Según los investigadores del ISGlobal, este hecho, junto con "directrices y recomendaciones discrepantes", han generado desconfianza en grandes segmentos de la población y han dificultado la implementación de medidas de prevención.

Por eso defienden que "existe una clara necesidad de incorporar la comunicación de riesgos y a personas expertas en comportamiento social".

Otra "laguna" ha sido "el gran impacto que, desgraciadamente, ha sido particularmente pronunciado en los grupos vulnerables de la población y en los países más pobres".

"Luchar contra las desigualdades y abordar el bienestar de las poblaciones deberían ser una prioridad en los planes de preparación y respuesta futuros", propone el informe.

En cuanto a la gobernanza, los investigadores advierten que ha habido "varios obstáculos que han impedido una coordinación apropiada de la respuesta, con fragmentación y desigualdades a nivel global, regional y local".

Pero resaltan que, como resultado, se han implementado varias acciones, como el nuevo Centro de Inteligencia sobre Pandemias y Epidemias de la Organización Mundial de la Salud (OMS), la nueva Autoridad Europea de Preparación y Respuesta ante Emergencias Sanitarias (HERA) y los actuales debates respecto al nuevo tratado sobre pandemias.

"La pandemia nos ha enseñado que la coordinación es esencial, desde lo local hasta lo global", concluyen los investigadores del ISGlobal, que resaltan que "el futuro es un panorama de riesgos sanitarios sistémicos, derivados de una plétora de factores que deben estudiarse, prevenirse y mitigarse".

"Parece un tópico afirmar que las tragedias son una oportunidad de aprendizaje, pero la mejor forma de honrar la memoria de los millones de víctimas de esta pandemia es no repetir los errores que nos han traído hasta aquí", afirman los investigadores que recomiendan "construir la infraestructura teórica, legal, institucional y personal para prevenir la próxima tragedia".
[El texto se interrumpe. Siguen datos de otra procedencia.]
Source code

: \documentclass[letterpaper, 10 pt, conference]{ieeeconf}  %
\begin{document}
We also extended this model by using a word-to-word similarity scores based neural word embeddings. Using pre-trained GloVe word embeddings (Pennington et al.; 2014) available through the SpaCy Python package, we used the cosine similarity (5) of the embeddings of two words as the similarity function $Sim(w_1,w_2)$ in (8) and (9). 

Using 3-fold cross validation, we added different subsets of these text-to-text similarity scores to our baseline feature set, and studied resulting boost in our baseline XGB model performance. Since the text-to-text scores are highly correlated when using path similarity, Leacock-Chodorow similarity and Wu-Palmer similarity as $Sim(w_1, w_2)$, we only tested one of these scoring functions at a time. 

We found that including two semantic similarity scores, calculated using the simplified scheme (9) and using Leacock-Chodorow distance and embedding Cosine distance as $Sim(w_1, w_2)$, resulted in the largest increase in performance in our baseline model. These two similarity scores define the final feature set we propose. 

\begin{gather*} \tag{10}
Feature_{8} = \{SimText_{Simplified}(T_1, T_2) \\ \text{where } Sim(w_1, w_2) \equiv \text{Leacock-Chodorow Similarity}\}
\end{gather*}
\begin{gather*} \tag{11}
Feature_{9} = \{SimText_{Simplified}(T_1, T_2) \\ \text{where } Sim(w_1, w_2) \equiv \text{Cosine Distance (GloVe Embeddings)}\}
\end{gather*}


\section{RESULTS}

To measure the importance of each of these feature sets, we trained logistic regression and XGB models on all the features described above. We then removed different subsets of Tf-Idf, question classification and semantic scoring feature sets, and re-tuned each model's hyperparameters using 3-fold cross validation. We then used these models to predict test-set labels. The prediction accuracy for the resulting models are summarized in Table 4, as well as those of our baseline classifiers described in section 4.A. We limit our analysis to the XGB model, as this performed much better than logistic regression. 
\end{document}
ISGlobal señala que una de las prioridades que, en su opinión, "deberían guiar las acciones de España y del resto de la comunidad internacional en los próximos meses" es "fortalecer la gobernanza global en las emergencias sanitarias con un mayor grado de coordinación y colaboración entre los distintos niveles, con marcos legales para la coordinación de la respuesta".

Otra es invertir más en preparación "en tiempos de paz, incluida la innovación en nuevos sistemas de vigilancia y alerta temprana, y protocolos básicos y marcos de respuesta que puedan adaptarse con rapidez a una crisis en particular".

Abordar la salud mental en los planes de preparación y respuesta para futuras crisis sanitarias, y abordar las desigualdades sociales y económicas al planificar las estrategias de preparación y respuesta frente a emergencias sanitarias son otras de las propuestas.

También consideran prioritario mejorar la comunicación del riesgo y la experiencia en ciencias del comportamiento que, según el ISGlobal, debería incorporarse "en el diseño e implementación de estrategias para comunicar las medidas protectoras y de mitigación a la población, y abordar, en particular, la infodemia como una amenaza para lograr que la población cumpla con las medidas".

"Para futuras crisis sanitarias, se requiere una comunicación clara, transparente y oportuna (debería estar preparada de antemano y adaptada a la crisis en particular), que incluya y cubra adecuadamente las incertidumbres inherentes a la crisis, para aumentar la confianza y el cumplimiento", detallan.

Los investigadores recuerdan que la COVID-19 no ha sido la primera pandemia en el mundo y rememoran la peste, la viruela, el cólera, el VIH/SIDA, el ébola, el SARS y la gripe pandémica, algunas de las que han precedido a las que seguro vendrán en el futuro.